Study shows how blood flow force prevents heart attack and stroke
Researchers are closer to understanding exactly how blood flow force through the arteries prevents heart attack and stroke. Exercise is well known for its role in heart attack and stroke prevention, but the exact reason exercise protects is through a series of reactions that occur in the lining of the blood vessels related to force of blood flow.
New research conducted at the University of Rochester Medical Center suggest that the enzyme histone deacetylase 5 (HDAC5) is influenced by blood flow. Two genes, Krüppel-like factor 2 (KLF2) and endothelial nitric oxide synthase (eNOS), are switched on by blood flow force to reverse atherosclerosis. The study showed for the first time that it is blood flow force that triggers the HDAC5 enzyme that subsequently turns on the two genes to reverse buildup of artery plaque, or atherosclerosis.
“Obviously we should all be exercising to get our hearts pumping fast, which increases blood flow force through our vessels with all of these molecular benefits," said Zheng-Gen Jin, Ph.D., associate professor of Medicine within the Aab Cardiovascular Research Institute (CVRI) at the University of Rochester Medical Center, and corresponding author for the study. "
The study results show that through a signaling process that turns life forces on and off, phosphorylation occurs. Enzymes called kinases attach a set of molecules called a phosphate group that kicks the enzyme HDAC5 that influences blood flow out of the cell's nucleus. The researchers discovered that force of blood flow indeed facilitated transport of HDAC5 from cells that line the blood vessels, resulting in phosphorylation. The researchers also found that blood flow forces HDAC5 to break away from myocyte enhancer factor-2 (MEF2), the molecule it normally attaches to. MEF2 that is free of HDAC5 more nitric oxide and blood vessel relaxation occurred, increasing blood flow and lowering blood pressure.
The researchers discovered the how force of blood flow can keep arteries healthy to prevent heart attack, stroke and other diseases of the blood vessels by designing a virus to invade the cells and swap out the key building blocks that make phosphorylation via blood flow force possible.
A second and important finding from the study was the buildup of white blood cells in the arteries that happens in the absence of phosphorylation. Blood flow force prevents stroke and heart attack by driving expression of Krüppel-like factor 2 that prevents inflammation and blood clots in the arteries.

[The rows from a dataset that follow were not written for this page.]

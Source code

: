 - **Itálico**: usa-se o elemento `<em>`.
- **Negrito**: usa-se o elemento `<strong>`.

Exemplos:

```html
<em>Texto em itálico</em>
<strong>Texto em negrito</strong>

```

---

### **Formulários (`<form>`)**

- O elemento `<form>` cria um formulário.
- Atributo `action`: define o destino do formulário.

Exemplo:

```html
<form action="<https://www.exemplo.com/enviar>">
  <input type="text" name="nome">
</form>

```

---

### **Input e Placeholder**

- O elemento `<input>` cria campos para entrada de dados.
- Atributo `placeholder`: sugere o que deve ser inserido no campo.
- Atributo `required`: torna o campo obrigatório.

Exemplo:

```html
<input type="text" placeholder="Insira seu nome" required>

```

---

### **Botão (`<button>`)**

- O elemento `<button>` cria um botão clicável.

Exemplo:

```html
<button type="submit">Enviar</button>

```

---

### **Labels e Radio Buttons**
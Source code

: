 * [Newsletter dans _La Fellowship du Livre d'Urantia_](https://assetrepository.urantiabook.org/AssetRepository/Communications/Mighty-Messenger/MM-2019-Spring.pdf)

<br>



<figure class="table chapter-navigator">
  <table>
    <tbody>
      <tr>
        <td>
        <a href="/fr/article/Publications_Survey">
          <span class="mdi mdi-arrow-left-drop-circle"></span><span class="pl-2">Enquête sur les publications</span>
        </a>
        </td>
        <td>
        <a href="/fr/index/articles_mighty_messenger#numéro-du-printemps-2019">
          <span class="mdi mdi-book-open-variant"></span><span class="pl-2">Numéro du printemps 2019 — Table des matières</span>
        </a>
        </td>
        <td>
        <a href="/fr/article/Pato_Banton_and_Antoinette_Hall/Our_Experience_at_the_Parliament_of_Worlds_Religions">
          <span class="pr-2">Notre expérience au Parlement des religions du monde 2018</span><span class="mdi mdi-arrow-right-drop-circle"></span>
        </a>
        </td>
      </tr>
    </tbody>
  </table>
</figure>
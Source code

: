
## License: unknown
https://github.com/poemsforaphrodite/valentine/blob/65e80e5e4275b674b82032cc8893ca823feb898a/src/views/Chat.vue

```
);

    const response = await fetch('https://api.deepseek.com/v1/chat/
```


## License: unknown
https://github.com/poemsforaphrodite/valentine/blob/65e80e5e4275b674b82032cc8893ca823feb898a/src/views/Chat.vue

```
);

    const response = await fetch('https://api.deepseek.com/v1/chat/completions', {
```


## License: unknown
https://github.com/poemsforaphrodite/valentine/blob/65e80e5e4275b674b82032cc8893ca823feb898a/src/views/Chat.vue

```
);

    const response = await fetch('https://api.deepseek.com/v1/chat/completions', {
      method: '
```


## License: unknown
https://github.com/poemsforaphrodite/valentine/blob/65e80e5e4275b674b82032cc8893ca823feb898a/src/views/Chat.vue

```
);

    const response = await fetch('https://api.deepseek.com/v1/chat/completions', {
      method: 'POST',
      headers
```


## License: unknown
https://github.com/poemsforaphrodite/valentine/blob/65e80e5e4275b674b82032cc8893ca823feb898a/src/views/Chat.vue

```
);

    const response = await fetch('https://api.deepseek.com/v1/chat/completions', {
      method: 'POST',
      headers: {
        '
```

"If we could free MEF2 from HDAC5 with a drug, we could mimic flow force to enhance KLF2 and eNOS expression and reverse inflammation in vessel walls," Jin said. "That promises to be extremely useful, and potentially to stave off disease underway in the blood vessels of humans."
In the meantime, vigorous exercise that increases blood flow force through the arteries can trigger a series of reactions that prevents clogged arteries and protects from heart attack and stroke. The researchers still have more to learn about how force of blood flow leads to the essential process of phosphorylation that protects the arteries from inflammation and disease.